Die SPD-Mitglieder haben sich zu 2/3 für die Fortführung der großen Koalition entschieden! Was heißt das aber für unser Land und die Zukunft der SPD, die zur Bundestagswahl mit dem Anspruch einer Volkspartei angetreten ist?
Nachfolgend ein Kommentar des SPD-Ortsvorsitzenden Alexander Herkner:
Die SPD wird sich innerhalb der künftigen Regierung sehr viel klarer positionieren müssen in ihren Anliegen als in den vergangenen vier Jahren. Auch als Regierungspartei muss man den Mut finden gegen Vorhaben zu stimmen wenn man anderer Überzeugung ist. Die SPD muss in der Regierung auch oppositionelle Akzente setzen um die eigenen Überzeugungen nicht zu verwaschen oder ganz zu verlieren.
Die SPD darf z. B. nicht die Erhöhung des Kindergeldes als Erfolg feiern, wenn andererseits Alleinverdienende keinerlei Vorteil daraus erfahren wenn sie Hartz-IV-Empfänger sind. Die SPD darf Investitionen in den sozialen und bezahlbaren Wohnraum keinesfalls begrüßen, wenn dies nicht einmal ein Tropfen auf dem heißen Stein ist und die Netto-Verfügung von sozialem Wohnraum verringert wurde. Wie wird die SPD in einer weiteren großen Koalition reagieren, wenn das zu erwartende Platzen der Immobilienblase die Banken und die Immobilienbesitzer an den Rand des Abgrunds stößt? Wird sich die SPD dann mit dann aufzulegenden Hilfsfonds zu gleichen Teilen für die betroffenen Menschen einsetzen wie sie es erwartbar dann schon wieder für die Banken tut?

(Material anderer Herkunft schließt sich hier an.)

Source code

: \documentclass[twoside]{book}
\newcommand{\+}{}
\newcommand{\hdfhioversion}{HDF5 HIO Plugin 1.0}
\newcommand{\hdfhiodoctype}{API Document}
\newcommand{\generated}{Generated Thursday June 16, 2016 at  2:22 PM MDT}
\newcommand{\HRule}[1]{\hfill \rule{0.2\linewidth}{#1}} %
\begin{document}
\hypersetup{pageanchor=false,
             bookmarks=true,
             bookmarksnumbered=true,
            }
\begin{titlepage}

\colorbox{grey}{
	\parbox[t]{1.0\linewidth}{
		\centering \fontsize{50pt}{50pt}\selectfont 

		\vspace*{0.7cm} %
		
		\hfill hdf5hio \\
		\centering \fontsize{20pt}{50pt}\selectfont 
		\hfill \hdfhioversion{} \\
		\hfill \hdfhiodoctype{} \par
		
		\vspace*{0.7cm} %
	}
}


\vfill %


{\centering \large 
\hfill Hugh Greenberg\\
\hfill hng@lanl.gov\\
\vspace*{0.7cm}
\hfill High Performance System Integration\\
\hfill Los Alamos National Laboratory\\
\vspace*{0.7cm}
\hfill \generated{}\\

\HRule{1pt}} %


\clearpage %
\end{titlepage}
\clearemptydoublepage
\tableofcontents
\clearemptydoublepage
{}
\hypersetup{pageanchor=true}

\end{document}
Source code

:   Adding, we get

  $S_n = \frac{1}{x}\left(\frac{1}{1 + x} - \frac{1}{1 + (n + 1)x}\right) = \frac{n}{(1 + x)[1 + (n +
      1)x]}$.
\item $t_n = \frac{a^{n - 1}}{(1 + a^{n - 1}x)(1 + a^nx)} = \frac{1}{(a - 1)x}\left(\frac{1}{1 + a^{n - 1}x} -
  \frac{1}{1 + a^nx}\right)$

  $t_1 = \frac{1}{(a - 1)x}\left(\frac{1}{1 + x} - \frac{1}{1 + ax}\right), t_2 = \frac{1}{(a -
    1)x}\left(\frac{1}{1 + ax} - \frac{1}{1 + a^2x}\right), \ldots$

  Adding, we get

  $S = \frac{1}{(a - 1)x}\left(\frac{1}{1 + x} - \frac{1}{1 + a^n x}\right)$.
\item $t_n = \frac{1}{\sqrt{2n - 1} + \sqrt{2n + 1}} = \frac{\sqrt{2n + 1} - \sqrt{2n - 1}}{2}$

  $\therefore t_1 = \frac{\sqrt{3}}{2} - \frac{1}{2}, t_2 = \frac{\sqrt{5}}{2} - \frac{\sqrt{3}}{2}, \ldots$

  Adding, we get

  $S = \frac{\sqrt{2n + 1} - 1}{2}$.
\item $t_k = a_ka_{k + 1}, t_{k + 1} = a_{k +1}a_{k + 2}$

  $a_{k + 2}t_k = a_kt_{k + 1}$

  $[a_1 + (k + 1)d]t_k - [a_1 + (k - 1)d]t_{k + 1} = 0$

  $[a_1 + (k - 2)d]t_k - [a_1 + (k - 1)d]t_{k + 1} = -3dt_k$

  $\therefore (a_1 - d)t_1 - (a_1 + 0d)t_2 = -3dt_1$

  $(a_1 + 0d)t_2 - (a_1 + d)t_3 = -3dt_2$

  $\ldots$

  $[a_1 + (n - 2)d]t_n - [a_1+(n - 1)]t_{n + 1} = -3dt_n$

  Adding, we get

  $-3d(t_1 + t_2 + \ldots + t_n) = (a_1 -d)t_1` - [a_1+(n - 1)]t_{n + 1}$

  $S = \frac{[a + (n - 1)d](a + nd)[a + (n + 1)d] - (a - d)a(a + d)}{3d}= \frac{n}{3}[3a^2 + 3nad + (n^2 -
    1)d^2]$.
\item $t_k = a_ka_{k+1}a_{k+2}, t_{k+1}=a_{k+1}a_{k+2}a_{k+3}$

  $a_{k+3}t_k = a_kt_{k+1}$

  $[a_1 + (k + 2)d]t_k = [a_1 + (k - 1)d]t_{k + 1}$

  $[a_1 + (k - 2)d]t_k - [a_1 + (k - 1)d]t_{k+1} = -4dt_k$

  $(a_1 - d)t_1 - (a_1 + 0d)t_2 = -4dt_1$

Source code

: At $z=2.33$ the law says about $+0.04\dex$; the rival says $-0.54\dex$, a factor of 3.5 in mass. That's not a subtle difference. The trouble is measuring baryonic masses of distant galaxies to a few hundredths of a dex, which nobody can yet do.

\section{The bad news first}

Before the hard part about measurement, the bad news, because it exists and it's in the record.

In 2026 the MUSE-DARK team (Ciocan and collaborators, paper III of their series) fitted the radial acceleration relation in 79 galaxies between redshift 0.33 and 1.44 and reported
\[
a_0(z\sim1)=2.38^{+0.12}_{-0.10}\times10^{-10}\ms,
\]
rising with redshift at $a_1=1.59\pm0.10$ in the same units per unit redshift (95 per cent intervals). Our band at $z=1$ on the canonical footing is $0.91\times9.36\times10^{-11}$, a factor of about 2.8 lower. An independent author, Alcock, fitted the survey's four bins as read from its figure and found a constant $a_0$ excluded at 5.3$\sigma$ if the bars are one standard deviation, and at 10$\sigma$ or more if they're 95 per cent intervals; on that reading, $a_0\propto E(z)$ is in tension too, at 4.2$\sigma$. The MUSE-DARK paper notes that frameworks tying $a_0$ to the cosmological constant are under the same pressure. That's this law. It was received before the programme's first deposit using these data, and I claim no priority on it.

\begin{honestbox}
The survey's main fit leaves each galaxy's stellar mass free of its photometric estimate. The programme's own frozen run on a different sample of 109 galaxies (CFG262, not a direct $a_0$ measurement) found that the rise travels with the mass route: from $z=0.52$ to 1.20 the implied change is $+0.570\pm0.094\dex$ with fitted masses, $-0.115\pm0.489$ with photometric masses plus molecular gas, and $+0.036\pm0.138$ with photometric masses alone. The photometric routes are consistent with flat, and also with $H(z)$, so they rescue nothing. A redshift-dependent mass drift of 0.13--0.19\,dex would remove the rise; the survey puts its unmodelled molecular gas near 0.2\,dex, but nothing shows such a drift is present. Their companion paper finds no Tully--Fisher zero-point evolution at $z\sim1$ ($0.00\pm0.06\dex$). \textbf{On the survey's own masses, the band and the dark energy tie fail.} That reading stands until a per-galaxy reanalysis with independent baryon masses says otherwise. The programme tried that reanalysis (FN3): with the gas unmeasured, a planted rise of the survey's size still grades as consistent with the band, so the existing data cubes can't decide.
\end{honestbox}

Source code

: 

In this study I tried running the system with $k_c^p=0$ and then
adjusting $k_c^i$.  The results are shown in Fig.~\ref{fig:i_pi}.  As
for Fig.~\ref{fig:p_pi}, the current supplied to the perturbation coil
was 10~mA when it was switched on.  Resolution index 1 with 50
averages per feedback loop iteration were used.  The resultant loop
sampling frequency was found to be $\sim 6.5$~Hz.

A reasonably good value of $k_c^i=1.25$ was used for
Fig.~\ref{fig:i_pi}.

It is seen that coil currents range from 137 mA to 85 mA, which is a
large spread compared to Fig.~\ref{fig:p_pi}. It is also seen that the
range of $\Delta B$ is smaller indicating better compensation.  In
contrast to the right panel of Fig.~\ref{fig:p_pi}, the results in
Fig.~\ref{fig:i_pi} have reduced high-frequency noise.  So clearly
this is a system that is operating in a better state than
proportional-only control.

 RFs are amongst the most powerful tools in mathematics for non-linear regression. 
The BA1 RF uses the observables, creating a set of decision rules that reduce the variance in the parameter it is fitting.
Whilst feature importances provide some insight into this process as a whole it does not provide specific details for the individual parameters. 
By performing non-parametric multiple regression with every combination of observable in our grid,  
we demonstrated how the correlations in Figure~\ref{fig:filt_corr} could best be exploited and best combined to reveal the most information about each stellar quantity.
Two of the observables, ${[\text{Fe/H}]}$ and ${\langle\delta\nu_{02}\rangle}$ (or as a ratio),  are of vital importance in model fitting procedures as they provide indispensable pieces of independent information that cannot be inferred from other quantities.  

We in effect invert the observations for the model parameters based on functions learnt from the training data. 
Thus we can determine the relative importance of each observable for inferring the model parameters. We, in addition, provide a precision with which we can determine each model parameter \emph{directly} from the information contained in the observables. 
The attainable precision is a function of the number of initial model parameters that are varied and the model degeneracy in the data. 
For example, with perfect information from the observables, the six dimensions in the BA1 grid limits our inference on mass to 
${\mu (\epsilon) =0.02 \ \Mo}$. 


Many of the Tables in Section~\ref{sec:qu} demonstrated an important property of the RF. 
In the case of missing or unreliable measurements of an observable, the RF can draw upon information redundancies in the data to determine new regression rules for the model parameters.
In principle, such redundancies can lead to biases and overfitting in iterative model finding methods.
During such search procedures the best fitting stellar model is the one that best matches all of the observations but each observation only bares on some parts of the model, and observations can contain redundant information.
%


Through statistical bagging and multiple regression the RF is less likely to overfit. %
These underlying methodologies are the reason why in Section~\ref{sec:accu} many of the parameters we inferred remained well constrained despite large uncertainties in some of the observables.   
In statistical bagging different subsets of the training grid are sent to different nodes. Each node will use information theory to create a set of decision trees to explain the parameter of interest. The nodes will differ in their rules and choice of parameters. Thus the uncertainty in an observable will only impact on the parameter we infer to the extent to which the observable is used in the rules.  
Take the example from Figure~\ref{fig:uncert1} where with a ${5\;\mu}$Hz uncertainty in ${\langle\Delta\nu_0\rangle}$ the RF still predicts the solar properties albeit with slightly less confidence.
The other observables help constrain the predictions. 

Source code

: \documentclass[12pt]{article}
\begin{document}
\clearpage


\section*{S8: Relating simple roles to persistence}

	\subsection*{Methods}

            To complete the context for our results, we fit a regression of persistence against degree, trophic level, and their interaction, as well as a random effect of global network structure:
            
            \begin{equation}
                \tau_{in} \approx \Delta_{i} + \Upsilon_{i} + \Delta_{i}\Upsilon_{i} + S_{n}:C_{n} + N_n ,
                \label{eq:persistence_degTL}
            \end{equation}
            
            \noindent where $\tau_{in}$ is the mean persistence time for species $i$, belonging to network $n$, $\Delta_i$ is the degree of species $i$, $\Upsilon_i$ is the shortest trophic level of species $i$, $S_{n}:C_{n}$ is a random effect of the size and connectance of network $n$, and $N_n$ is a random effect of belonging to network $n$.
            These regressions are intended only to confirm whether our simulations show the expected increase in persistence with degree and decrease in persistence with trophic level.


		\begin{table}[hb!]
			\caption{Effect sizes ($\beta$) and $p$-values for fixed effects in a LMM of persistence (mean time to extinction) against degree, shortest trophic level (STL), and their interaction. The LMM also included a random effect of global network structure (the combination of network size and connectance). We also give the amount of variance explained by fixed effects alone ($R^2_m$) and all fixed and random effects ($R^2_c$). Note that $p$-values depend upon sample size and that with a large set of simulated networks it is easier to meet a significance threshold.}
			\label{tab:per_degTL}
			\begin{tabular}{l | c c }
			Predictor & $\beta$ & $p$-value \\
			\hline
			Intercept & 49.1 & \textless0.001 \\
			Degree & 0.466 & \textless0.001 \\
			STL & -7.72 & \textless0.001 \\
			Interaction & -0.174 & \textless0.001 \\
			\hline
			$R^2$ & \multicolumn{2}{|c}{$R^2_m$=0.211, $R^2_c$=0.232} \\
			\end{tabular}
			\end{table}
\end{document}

Ob ich persönlich als SPD-Mitglied mit der Entscheidung glücklich bin weil nun endlich Klarheit geschaffen ist und für die kommenden vier Jahre scheinbar eine Regierung gesichert ist?
Nein! Selbstverständlich muss das Ergebnis der innerhalb der SPD beispielhaft demokratisch ermittelten Grundsatzentscheidung akzeptiert werden. Doch niemand darf jetzt in den Irrtum verfallen, dass nun wieder alles in Ordnung ist. Die nächsten Wahlen finden 2021 statt und die Arbeit der alten und neuen großen Koalition und insbesondere die Positionierung der SPD innerhalb dieser Regierung wird entscheidend sein für den Wahlausgang 2021.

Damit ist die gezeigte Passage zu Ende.